TASK PROMPT
Examine each line of the data, and copy the ones containing "apply".

[Saved entries]
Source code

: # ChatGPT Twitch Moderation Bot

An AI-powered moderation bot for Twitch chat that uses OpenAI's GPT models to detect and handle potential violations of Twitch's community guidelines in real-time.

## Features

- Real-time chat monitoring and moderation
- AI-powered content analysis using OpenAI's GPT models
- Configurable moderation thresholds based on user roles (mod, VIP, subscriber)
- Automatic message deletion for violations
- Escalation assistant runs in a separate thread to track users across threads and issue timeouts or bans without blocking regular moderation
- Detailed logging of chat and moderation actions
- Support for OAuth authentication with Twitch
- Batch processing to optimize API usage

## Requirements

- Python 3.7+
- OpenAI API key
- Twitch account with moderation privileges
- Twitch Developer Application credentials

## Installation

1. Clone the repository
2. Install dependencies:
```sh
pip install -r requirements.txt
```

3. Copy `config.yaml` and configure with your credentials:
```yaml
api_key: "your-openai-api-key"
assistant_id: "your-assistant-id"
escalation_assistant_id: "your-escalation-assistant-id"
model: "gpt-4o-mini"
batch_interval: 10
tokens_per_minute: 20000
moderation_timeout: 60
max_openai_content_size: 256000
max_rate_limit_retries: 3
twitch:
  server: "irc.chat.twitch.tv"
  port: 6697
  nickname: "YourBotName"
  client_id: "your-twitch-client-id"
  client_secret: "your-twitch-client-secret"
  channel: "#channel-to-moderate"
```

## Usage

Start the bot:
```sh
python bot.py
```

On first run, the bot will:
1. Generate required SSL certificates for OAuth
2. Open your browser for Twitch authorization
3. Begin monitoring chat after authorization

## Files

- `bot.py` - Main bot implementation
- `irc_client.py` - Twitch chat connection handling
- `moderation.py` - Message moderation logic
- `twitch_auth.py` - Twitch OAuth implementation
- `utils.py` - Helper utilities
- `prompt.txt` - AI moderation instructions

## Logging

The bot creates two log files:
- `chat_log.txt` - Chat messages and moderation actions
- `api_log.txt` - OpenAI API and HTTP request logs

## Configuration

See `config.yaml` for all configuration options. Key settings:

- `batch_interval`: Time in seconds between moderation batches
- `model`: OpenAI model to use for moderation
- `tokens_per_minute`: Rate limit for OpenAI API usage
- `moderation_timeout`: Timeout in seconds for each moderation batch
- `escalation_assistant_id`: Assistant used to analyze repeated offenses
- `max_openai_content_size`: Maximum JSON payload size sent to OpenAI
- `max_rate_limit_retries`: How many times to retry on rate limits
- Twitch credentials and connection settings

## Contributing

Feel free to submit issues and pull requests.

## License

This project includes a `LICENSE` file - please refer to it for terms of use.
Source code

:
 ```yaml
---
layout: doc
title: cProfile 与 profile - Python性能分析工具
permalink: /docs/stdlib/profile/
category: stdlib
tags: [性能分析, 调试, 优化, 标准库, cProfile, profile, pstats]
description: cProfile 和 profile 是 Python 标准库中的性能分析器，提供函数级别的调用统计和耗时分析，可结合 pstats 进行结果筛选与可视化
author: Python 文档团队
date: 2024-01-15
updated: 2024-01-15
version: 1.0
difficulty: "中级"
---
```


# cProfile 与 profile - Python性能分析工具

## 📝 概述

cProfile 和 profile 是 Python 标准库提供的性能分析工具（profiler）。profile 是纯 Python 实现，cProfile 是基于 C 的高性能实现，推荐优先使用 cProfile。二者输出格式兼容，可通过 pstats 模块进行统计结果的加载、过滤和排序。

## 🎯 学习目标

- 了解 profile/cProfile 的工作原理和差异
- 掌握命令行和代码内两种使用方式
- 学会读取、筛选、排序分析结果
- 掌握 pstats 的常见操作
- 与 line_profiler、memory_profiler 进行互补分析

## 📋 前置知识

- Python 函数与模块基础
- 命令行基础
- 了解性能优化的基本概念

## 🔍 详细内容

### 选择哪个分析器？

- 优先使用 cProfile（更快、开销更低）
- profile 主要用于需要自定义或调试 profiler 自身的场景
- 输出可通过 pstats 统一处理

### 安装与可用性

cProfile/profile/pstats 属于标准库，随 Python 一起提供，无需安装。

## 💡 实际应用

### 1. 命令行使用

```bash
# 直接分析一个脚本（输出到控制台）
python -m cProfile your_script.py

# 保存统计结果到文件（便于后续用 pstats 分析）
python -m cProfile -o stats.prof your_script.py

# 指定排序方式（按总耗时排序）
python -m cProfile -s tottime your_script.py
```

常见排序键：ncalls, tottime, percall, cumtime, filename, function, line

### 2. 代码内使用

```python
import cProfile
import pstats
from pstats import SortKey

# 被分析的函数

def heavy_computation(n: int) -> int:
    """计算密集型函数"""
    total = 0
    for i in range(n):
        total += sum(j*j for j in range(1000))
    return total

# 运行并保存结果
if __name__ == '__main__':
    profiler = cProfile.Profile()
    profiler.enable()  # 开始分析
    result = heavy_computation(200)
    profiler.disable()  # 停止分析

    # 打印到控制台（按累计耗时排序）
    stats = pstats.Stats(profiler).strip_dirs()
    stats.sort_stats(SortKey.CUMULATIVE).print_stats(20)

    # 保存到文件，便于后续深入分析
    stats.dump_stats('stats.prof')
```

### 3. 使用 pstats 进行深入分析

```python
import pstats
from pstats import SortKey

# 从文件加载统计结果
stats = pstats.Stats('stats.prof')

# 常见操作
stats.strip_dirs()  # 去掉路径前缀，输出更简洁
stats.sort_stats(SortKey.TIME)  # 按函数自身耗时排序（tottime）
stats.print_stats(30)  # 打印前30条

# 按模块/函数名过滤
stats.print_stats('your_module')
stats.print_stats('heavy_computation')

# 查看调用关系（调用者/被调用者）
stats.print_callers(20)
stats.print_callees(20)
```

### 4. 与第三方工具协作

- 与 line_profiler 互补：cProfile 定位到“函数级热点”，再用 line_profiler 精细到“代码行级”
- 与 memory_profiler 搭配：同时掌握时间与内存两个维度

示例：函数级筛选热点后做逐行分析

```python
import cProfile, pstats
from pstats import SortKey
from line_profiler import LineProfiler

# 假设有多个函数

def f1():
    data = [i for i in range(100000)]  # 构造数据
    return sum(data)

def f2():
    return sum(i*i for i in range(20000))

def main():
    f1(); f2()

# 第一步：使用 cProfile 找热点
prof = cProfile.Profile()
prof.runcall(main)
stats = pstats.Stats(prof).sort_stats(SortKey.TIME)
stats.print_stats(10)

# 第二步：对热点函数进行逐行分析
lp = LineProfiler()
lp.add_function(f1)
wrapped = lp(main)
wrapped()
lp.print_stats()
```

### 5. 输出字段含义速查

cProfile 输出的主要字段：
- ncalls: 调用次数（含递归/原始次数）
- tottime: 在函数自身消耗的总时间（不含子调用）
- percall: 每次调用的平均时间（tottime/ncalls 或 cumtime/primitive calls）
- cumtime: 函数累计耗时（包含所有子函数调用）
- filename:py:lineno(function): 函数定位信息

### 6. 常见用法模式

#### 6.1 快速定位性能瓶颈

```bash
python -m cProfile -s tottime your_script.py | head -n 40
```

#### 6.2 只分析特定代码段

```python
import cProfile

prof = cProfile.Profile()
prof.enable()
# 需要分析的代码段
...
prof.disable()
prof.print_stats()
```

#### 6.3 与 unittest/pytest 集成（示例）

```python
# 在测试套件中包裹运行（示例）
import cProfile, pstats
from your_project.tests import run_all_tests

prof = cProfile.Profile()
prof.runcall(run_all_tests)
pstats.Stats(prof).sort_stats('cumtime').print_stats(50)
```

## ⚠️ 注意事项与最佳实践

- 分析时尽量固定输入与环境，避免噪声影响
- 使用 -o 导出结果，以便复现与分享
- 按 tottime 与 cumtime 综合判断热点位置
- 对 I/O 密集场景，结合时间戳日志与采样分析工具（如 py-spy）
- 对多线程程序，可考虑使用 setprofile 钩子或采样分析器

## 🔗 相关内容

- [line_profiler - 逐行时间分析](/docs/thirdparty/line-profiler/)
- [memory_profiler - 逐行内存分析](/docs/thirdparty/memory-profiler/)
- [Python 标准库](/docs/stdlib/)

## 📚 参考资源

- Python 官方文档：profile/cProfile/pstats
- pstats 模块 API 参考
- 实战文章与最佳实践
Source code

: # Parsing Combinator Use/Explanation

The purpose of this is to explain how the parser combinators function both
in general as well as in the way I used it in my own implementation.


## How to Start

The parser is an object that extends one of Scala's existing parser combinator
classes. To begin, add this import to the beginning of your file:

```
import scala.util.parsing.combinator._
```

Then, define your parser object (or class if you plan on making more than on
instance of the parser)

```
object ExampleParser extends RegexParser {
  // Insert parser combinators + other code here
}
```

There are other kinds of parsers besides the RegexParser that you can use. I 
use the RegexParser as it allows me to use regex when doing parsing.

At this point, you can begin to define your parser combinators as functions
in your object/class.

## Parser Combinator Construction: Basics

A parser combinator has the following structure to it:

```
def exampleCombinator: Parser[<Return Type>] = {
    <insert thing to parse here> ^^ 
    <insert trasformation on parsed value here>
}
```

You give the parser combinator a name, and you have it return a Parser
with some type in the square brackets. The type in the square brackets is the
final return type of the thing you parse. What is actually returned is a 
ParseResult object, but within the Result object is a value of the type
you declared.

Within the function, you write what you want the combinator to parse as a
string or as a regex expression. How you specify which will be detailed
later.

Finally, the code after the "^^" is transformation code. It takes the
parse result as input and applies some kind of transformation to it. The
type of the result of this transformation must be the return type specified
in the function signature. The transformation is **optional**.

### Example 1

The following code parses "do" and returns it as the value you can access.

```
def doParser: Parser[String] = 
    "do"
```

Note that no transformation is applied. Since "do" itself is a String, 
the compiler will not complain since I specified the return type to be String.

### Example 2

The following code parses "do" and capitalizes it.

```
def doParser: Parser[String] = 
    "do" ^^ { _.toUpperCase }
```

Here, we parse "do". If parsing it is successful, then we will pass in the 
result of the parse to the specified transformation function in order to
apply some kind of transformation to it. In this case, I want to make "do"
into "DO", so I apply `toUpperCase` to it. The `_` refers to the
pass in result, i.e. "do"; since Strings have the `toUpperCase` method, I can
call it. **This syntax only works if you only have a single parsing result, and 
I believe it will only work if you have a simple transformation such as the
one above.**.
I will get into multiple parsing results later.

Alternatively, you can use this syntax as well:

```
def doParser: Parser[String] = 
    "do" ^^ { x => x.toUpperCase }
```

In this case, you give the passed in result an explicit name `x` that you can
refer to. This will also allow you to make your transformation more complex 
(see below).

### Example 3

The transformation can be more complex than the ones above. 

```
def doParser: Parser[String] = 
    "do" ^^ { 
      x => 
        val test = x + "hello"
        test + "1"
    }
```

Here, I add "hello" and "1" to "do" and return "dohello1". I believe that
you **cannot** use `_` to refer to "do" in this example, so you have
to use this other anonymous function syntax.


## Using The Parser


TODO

SOLUTION FOR THIS PROBLEM
apply some kind of transformation to it. In this case, I want to make "do"
into "DO", so I apply `toUpperCase` to it. The `_` refers to the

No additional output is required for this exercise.